There's a lot of talk of Latin1 in this issue (probably caused by me mentioning ASCII/Latin1 in the 1st message). However, the HTTP/1.1 RFC suggests that only ASCII should be used:

Historically, HTTP has allowed field content with text in the
ISO-8859-1 charset [ISO-8859-1], supporting other charsets only
through use of [RFC2047] encoding.  In practice, most HTTP header
field values use only a subset of the US-ASCII charset [USASCII].
Newly defined header fields SHOULD limit their field values to
US-ASCII octets.  A recipient SHOULD treat other octets in field
content (obs-text) as opaque data.

[watson]

Good point about US-ASCII @beniwohli. I just want to add that US-ASCII still gives us 95 printable characters to choose from (same as when cranking the 1Password password generator to the max). I.e. this should still be enough for making it secure - so this should only be a usability question IMHO 😃

[beniwohli]

It's less about available entropy and more about what users actually will type in. When I mash my German keyboard, I end up with a couple umlauts. That will explode in my face.

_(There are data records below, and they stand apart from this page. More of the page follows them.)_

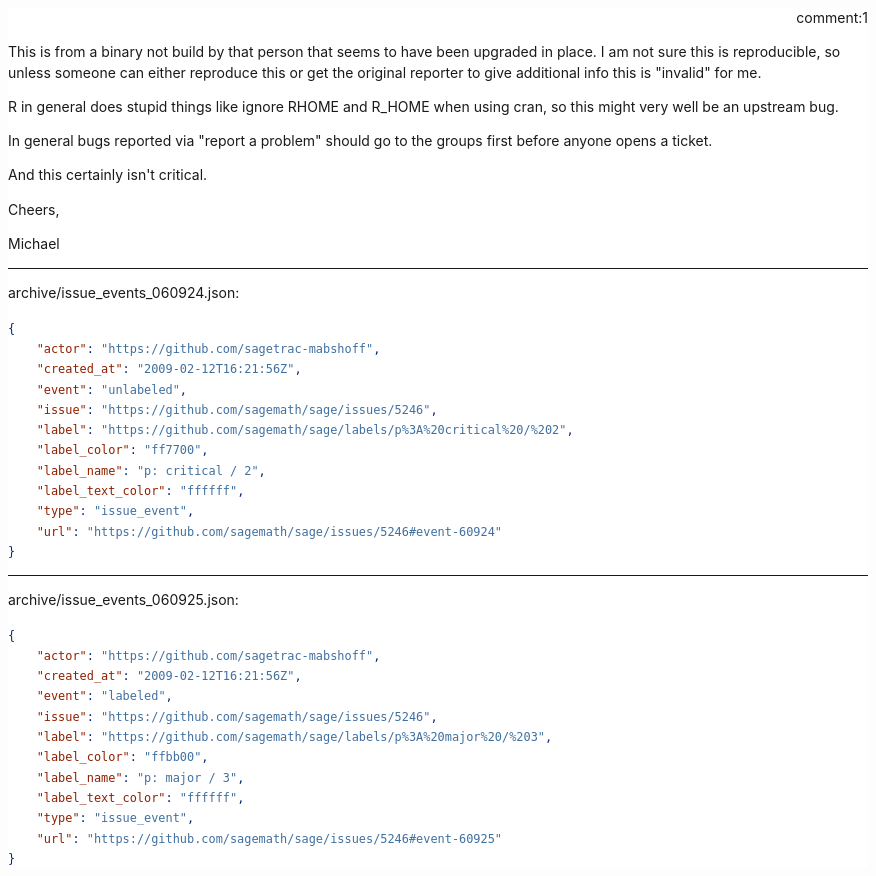 <div id="comment:1" align="right">comment:1</div>

This is from a binary not build by that person that seems to have been upgraded in place. I am not sure this is reproducible, so unless someone can either reproduce this or get the original reporter to give additional info this is "invalid" for me.

R in general does stupid things like ignore RHOME and R_HOME when using cran, so this might very well be an upstream bug.

In general bugs reported via "report a problem" should go to the groups first before anyone opens a ticket.

And this certainly isn't critical.

Cheers,

Michael



---

archive/issue_events_060924.json:
```json
{
    "actor": "https://github.com/sagetrac-mabshoff",
    "created_at": "2009-02-12T16:21:56Z",
    "event": "unlabeled",
    "issue": "https://github.com/sagemath/sage/issues/5246",
    "label": "https://github.com/sagemath/sage/labels/p%3A%20critical%20/%202",
    "label_color": "ff7700",
    "label_name": "p: critical / 2",
    "label_text_color": "ffffff",
    "type": "issue_event",
    "url": "https://github.com/sagemath/sage/issues/5246#event-60924"
}
```



---

archive/issue_events_060925.json:
```json
{
    "actor": "https://github.com/sagetrac-mabshoff",
    "created_at": "2009-02-12T16:21:56Z",
    "event": "labeled",
    "issue": "https://github.com/sagemath/sage/issues/5246",
    "label": "https://github.com/sagemath/sage/labels/p%3A%20major%20/%203",
    "label_color": "ffbb00",
    "label_name": "p: major / 3",
    "label_text_color": "ffffff",
    "type": "issue_event",
    "url": "https://github.com/sagemath/sage/issues/5246#event-60925"
}
```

Alternatively, we could do some client side validation to ensure that the secret token is encodable as ASCII.

[roncohen]

I'm voting to stick with cleartext (under SSL of course) as long as we clearly document that when choosing a secret token, that it needs to be ascii/latin-1.

base64 will complicate things, as you already discussed there's a lot of value in being able to simply shoot of a curl

[simitt]

@beniwohli @watson if sticking to not using base64 there is no change to be implemented on apm-server side, since the agents should already take care of this. If ok with everyone I am going to close this issue then.